[Extracted records]
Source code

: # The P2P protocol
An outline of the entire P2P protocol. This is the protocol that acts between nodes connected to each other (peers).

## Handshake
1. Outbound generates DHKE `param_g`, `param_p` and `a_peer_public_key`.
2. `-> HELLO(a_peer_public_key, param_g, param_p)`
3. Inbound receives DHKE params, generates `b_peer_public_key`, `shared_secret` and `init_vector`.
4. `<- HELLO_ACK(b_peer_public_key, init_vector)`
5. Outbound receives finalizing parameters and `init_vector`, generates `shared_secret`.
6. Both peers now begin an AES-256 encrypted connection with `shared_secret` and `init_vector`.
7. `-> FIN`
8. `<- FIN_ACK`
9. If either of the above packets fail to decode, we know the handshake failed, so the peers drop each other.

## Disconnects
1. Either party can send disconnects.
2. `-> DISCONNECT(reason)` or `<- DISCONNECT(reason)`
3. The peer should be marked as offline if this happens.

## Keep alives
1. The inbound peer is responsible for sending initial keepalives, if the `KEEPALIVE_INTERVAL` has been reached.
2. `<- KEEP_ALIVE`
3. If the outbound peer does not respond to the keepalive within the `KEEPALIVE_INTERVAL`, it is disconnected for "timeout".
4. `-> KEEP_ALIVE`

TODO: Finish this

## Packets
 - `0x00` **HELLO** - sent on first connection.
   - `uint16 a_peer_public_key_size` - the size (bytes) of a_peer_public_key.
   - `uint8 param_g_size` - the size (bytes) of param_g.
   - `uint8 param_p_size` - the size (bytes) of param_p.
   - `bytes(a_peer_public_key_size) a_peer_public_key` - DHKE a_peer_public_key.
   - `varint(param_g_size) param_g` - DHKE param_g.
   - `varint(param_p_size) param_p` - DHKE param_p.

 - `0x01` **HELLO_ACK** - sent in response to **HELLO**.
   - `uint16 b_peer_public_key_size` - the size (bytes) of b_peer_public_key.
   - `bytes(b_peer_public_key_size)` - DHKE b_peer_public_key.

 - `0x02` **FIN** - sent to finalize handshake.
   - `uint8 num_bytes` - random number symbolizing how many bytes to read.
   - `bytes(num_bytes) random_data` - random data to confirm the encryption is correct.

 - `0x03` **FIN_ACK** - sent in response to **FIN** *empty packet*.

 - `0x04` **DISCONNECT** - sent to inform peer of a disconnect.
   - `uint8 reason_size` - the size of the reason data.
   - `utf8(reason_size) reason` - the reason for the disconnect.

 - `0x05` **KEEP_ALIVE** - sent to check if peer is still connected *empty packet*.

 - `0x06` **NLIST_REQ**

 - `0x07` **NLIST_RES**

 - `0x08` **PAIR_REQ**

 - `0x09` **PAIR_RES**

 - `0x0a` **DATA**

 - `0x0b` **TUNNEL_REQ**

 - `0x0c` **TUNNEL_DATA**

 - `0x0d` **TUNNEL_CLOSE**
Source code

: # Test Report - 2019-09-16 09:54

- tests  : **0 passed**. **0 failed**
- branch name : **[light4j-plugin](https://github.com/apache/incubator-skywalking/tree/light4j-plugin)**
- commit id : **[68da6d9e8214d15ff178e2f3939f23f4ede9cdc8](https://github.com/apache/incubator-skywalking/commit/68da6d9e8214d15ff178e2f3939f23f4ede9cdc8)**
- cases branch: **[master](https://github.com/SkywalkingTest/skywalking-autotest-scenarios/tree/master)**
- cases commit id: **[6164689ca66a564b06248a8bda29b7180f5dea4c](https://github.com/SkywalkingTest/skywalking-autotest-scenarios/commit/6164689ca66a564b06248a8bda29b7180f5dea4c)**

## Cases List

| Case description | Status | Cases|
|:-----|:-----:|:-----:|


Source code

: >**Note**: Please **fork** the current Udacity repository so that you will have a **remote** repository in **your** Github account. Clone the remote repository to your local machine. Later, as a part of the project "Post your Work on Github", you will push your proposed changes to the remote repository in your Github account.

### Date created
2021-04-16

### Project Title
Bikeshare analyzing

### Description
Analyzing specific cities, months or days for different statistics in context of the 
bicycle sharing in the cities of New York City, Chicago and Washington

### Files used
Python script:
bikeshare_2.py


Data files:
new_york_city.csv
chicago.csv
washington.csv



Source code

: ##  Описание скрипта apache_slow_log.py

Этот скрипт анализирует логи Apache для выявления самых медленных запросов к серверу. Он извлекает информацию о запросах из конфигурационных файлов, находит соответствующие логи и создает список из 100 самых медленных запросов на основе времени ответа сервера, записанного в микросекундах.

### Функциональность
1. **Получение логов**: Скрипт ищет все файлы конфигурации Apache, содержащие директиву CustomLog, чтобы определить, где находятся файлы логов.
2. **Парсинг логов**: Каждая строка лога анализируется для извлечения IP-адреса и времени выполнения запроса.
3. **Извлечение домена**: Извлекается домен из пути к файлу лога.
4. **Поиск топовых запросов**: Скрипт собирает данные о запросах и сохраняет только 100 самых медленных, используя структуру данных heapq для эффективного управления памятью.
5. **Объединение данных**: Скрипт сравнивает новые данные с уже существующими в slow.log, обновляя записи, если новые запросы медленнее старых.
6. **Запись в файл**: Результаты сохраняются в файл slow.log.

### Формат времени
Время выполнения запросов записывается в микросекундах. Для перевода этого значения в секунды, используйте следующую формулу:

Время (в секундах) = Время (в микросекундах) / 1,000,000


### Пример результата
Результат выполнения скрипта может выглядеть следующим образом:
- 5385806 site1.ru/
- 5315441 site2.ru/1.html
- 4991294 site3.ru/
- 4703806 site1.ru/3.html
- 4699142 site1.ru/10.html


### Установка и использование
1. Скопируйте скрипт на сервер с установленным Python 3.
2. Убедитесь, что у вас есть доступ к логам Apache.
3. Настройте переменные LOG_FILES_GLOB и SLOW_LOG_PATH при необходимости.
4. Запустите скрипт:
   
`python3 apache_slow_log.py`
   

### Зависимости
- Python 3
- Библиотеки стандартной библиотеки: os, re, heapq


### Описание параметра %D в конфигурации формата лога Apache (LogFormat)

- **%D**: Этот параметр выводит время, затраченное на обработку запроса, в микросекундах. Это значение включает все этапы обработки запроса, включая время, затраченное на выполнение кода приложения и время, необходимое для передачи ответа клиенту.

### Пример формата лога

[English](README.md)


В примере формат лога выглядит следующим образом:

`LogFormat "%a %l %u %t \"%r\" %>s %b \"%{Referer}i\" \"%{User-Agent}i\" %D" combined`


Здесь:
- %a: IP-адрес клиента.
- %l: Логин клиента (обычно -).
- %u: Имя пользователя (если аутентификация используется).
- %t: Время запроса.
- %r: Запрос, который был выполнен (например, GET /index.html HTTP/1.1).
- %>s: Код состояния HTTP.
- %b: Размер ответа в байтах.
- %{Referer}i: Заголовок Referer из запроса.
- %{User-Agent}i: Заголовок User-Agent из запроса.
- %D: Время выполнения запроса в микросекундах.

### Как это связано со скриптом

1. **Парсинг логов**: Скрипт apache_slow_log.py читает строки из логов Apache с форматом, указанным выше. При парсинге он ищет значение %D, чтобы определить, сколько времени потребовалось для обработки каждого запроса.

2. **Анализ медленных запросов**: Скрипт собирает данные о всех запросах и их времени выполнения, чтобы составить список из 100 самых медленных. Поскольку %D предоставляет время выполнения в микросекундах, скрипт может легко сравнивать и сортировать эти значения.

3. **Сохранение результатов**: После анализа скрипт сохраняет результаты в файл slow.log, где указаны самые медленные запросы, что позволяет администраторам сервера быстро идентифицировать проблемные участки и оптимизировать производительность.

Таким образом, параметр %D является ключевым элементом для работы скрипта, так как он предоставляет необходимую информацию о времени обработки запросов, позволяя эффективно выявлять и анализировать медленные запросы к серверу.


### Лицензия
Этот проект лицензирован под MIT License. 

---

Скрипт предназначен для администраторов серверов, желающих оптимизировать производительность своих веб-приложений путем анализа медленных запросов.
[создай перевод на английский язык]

• AIM OF THE TASK: Report every line above that has the string "Заголовок" in it.

• RESPONSE TO THE EXERCISE:
- %{Referer}i: Заголовок Referer из запроса.
- %{User-Agent}i: Заголовок User-Agent из запроса.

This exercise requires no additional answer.